In our previous article we discussed the problem of underrepresented languages in NLP, and how John Snow Labs collaborated with the community to facilitate the use of the open-source Spark NLP library in over 190 languages.
Part of these advancements of Spark NLP was the inclusion of languages with very different structures, such as Arabic, Persian or Urdu.
In this post, we’ll dive deeper into the use of Spark NLP for the Arabic language, which is the fourth most used language on the internet, and thus deserves special attention.
Characteristics of the Arabic language
Arabic is a complex language with a very unique structure. Using NLP to analyze text in Arabic is, therefore, a very different endeavor than understanding the text in English or Latin languages. Here are some characteristics that make Arabic particularly distinct from other languages:
- Words are written from right to left.
- Arabic has MANY regional dialects, which are often incomprehensible to each other.
- It’s a very rich language with many words describing a similar thing. For example, there are 14 stages of love alone, depending on how strong the feelings are, and there are hundreds of words in the Arabic language for one as common as “camel”.
- Capitalization and abbreviations don’t exist in Arabic.
- Complex and unusual methods of constructing words from a basic root and direct translation is very difficult without considering the context of the sentences and words around them.
- Short vowels are not prominent in the Arabic language, and often not written. For example, maktab (office) is written as mktb, omitting the vowels, much like stenographic shorthand.

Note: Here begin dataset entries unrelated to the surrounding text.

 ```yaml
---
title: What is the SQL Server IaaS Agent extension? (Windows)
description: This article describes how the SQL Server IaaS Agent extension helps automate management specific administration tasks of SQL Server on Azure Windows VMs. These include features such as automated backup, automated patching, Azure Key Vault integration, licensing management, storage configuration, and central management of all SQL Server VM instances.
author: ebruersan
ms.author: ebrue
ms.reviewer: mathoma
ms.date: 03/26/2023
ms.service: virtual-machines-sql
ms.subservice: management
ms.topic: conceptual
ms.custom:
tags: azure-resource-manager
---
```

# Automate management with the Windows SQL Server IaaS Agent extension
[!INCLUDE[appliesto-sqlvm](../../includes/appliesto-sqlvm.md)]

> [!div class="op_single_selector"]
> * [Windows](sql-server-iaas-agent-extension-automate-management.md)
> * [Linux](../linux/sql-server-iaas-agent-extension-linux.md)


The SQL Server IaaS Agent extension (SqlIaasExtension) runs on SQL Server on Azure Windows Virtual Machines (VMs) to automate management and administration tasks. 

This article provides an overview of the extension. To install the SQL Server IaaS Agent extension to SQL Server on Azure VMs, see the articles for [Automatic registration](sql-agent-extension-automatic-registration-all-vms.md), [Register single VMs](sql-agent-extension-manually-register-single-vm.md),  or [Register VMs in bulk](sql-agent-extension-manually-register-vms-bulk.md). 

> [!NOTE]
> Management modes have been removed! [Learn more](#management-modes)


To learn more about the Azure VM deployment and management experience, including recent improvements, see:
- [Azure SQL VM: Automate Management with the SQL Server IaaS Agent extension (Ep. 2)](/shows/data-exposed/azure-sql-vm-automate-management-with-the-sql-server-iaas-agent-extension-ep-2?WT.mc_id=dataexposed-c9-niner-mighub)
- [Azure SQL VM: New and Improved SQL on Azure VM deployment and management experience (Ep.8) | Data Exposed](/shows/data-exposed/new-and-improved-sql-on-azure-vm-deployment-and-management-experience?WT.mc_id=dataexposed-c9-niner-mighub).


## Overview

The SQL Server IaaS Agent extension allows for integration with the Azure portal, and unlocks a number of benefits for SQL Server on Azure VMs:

Challenges of using NLP to understand Arabic
The characteristics mentioned above make it particularly hard to apply existing NLP models to Arabic and provide a burden for innovation in NLP to understand Arabic languages. On top of that, big, high-quality datasets needed to train the models are limited, and those datasets that are publicly accessible are mostly only found in Arabic search engines and are therefore hard to find for English-speaking researchers and data scientists.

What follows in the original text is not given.